Paris : Cour des Petites Écuries, passage pittoresque et célèbre brasserie - Xème

 

La Cour des Petites Écuries, passage pittoresque, révèle des charmes presque champêtres à condition d'en situer les entrées discrètes. Sous un porche atypique dans son jus côté rue du Faubourg Saint Denis et un second moderne sans charme sur la rue d'Enghien, elle ouvre également sur une ruelle récente, boyau peu affable. Dans ce quartier animé, les bureaux ont remplacé manufactures et maisons d'industriels enrichis dont quelques vestiges subsistent derrière les portes cochères. La désindustrialisation de Paris, au cours de la seconde moitié du XXème siècle, a profondément transformé la topographie du faubourg Saint Denis. Aujourd'hui, pléthore de restaurants et de bars se dispute l'attention des start-upers et jeunes yuppies qui travaillent ici. La Cour des Petites Écuries, prisée des Parisiens pour ses établissements "branchés mais pas trop" est également fort appréciée des touristes américains près à se déplacer tout exprès pour la célèbre Brasserie Flo au numéro 7 de la voie.

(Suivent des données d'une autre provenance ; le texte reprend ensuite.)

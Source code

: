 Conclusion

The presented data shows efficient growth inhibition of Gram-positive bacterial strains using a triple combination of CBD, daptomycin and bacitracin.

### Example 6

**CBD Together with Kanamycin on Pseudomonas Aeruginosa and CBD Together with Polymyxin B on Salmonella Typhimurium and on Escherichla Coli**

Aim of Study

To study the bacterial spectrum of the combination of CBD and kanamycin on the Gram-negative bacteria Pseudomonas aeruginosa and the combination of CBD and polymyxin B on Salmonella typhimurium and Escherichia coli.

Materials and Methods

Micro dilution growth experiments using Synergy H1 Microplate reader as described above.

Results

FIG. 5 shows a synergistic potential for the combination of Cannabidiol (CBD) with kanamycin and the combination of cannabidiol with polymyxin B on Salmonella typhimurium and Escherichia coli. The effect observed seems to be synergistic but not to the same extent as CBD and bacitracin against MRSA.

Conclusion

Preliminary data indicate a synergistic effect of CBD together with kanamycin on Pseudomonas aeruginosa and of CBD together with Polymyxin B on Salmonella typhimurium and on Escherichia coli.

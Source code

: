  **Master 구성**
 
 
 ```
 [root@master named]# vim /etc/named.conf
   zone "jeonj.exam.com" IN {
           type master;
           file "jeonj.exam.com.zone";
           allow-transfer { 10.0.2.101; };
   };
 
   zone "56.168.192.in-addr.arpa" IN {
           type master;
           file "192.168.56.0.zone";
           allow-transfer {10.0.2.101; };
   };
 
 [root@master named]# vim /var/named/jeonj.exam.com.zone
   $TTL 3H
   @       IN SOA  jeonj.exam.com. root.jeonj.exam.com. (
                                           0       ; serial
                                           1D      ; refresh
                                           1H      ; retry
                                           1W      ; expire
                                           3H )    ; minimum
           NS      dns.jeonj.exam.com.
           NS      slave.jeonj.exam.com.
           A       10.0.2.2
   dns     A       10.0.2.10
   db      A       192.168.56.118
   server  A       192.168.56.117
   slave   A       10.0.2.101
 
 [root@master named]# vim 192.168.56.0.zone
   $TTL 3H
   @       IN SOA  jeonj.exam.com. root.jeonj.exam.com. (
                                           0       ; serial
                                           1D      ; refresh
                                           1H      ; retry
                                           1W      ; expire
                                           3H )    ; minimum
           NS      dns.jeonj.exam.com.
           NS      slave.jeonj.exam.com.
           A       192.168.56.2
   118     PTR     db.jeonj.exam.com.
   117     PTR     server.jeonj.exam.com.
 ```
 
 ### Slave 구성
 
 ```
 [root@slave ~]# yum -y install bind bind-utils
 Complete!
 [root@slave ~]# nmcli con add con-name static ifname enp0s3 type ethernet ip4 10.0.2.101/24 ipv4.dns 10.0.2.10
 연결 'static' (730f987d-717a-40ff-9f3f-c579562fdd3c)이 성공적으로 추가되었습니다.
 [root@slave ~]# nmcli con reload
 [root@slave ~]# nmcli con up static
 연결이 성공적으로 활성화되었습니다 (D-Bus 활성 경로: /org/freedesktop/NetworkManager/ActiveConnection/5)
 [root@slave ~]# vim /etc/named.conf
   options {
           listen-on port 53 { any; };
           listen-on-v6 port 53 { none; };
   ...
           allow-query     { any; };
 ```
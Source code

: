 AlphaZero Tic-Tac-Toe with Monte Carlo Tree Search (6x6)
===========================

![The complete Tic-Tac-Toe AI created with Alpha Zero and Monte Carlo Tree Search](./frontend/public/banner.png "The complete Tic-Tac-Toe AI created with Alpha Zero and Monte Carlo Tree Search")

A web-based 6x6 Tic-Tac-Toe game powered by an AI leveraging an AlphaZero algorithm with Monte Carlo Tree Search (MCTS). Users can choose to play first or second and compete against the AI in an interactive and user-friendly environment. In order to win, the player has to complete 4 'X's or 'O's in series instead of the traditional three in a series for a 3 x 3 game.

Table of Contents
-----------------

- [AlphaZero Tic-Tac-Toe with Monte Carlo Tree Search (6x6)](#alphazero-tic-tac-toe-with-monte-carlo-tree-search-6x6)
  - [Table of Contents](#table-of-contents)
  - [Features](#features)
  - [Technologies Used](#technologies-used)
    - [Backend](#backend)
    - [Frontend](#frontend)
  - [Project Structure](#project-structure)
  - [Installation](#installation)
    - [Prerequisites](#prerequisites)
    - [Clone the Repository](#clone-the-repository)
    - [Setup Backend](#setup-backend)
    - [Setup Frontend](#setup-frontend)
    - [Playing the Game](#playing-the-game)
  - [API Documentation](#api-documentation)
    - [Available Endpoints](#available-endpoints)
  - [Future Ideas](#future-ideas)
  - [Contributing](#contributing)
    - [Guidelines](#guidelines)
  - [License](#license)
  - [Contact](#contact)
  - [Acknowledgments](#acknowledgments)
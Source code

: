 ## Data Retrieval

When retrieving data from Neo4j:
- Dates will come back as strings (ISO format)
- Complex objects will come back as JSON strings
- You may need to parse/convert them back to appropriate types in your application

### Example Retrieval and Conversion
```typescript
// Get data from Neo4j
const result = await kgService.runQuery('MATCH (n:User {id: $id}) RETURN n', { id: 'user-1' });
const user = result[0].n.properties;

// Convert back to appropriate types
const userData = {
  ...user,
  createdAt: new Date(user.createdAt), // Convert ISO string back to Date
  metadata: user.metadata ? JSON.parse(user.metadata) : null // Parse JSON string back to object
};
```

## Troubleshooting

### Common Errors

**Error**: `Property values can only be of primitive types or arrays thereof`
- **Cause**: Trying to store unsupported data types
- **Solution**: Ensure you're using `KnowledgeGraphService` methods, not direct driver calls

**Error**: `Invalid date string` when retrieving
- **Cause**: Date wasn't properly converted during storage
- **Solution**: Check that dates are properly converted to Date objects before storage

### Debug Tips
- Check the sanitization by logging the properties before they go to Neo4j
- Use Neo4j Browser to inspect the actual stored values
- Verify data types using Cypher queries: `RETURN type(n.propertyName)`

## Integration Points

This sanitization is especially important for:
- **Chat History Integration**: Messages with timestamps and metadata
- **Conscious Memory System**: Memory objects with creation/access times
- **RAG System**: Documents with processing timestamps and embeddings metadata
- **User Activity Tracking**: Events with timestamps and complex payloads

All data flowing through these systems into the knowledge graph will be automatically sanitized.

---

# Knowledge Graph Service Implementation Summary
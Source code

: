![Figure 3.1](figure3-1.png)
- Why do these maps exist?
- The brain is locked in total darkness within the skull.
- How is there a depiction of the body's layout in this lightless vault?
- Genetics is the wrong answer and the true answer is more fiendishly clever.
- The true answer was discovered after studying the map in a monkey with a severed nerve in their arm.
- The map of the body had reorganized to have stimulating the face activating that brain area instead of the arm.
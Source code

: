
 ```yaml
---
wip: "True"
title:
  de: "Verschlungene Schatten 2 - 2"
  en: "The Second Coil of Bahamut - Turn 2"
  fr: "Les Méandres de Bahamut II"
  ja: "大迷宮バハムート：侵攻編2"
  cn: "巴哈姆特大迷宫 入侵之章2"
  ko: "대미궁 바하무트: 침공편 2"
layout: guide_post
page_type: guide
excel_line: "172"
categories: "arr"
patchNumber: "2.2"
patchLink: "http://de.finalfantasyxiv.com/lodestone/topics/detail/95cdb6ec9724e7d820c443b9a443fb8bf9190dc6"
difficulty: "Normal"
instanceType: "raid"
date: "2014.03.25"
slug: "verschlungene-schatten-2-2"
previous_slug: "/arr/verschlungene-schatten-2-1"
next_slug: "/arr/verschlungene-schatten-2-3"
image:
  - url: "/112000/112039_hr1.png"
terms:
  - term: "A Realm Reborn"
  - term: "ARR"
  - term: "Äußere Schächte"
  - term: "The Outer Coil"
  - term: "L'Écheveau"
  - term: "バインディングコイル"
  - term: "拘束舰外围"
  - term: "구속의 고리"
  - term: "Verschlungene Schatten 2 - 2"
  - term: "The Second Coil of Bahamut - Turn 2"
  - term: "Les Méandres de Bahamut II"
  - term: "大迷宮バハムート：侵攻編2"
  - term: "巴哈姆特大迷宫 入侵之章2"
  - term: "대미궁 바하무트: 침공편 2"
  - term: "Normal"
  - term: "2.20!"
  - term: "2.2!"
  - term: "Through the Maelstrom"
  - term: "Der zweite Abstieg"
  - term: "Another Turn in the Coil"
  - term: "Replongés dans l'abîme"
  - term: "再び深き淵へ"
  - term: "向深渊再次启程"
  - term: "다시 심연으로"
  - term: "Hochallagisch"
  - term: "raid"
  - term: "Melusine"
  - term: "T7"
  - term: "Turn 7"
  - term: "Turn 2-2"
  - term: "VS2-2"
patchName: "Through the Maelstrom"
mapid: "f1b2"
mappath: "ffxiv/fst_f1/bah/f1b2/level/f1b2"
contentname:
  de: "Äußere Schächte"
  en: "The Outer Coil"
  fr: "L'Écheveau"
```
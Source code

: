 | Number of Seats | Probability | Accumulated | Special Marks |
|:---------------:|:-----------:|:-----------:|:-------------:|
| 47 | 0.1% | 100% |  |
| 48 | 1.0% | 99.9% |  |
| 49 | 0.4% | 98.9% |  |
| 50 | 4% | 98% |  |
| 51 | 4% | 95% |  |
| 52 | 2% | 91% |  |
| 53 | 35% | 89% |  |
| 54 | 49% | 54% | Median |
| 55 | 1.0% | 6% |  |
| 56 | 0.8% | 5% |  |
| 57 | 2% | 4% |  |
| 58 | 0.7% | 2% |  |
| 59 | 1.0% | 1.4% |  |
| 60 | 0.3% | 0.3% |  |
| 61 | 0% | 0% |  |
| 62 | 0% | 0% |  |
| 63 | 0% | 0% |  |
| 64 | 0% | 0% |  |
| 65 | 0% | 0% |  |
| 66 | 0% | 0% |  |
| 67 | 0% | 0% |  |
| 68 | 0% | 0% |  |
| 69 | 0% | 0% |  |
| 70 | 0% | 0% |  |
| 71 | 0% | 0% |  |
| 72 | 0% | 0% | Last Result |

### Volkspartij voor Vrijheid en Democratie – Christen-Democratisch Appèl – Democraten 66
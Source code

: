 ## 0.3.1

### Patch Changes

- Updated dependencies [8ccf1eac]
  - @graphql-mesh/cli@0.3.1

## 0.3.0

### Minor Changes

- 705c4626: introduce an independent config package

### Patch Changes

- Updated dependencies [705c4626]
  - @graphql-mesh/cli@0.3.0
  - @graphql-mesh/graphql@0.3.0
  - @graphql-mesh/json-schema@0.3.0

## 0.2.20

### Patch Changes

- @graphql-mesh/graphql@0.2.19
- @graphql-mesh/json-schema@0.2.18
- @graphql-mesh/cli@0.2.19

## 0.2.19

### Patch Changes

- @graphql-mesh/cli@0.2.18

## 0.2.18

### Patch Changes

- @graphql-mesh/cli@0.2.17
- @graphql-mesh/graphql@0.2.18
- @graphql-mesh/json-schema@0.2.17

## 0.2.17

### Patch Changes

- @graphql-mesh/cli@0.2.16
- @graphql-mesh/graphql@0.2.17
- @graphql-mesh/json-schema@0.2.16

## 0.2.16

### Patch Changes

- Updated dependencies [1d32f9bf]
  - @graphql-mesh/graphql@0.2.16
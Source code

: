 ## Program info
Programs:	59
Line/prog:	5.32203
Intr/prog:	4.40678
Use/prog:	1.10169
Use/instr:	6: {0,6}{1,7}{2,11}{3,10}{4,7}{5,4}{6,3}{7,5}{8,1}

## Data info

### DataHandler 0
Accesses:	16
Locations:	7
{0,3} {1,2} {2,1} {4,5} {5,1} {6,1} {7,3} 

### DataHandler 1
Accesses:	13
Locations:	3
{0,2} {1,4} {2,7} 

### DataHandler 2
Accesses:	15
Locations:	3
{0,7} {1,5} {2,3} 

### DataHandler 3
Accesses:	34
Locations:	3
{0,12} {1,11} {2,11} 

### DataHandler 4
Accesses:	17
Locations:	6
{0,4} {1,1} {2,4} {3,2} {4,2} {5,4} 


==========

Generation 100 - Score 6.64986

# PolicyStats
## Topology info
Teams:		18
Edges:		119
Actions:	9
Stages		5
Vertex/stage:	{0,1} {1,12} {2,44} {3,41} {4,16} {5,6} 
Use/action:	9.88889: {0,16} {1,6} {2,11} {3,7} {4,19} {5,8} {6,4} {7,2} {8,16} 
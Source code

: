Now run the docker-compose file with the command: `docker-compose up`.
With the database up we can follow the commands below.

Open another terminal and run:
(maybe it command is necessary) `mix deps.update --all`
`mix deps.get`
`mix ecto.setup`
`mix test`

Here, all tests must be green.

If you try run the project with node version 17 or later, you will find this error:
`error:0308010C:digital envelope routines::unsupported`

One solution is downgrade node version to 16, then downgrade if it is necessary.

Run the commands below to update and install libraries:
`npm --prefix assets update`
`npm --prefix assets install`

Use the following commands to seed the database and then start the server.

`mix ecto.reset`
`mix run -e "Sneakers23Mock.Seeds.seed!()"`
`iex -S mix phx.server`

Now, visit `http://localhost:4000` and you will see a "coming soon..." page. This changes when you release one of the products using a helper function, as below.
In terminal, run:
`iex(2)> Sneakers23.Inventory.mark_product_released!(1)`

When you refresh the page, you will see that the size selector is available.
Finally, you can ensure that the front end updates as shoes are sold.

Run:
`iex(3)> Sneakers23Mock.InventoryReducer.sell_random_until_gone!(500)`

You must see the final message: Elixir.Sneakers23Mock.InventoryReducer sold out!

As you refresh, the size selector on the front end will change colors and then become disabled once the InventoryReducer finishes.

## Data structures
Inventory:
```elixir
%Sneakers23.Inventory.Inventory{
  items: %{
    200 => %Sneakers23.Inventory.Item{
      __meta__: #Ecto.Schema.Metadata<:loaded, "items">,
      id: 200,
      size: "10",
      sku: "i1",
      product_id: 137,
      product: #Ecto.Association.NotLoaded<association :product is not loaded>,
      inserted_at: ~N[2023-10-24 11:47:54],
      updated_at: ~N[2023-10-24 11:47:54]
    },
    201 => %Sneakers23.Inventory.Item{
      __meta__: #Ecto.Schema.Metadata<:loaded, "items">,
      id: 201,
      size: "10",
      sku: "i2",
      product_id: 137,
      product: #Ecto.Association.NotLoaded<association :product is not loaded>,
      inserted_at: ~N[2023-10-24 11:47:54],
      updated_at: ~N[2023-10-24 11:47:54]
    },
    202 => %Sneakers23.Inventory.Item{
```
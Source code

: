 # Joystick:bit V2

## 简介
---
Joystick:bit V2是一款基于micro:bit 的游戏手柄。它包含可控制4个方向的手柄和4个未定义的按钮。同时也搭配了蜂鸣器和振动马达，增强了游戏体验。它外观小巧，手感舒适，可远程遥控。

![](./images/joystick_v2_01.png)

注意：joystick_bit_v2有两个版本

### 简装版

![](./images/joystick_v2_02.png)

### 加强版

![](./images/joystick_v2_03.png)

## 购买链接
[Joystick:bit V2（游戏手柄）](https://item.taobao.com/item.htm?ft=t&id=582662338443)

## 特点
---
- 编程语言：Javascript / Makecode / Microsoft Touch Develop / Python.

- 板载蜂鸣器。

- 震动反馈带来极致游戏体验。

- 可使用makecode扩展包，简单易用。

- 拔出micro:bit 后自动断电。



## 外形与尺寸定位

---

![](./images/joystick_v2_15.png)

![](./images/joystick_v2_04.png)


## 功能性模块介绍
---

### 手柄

La rue des Petites Écuries est ouverte en 1780 sous le nom de "rue des Petites Écuries du Roi" sur la portion couverte en 1769 du Grand Égout de ceinture, canalisé en 1740. À l'emplacement formé par l'angle de cette rue et de la rue du Faubourg Saint-Denis, sont établies, en 1755, sous le règne de Louis XV (1710-1774), les Petites Écuries du Roi. Annexes parisiennes de l'institution versaillaise, elles logent chevaux ordinaires prêtés à certains gentilshommes, chevaux d'attelage, et conservent dans les remises calèches et petits carrosses les plus communs. 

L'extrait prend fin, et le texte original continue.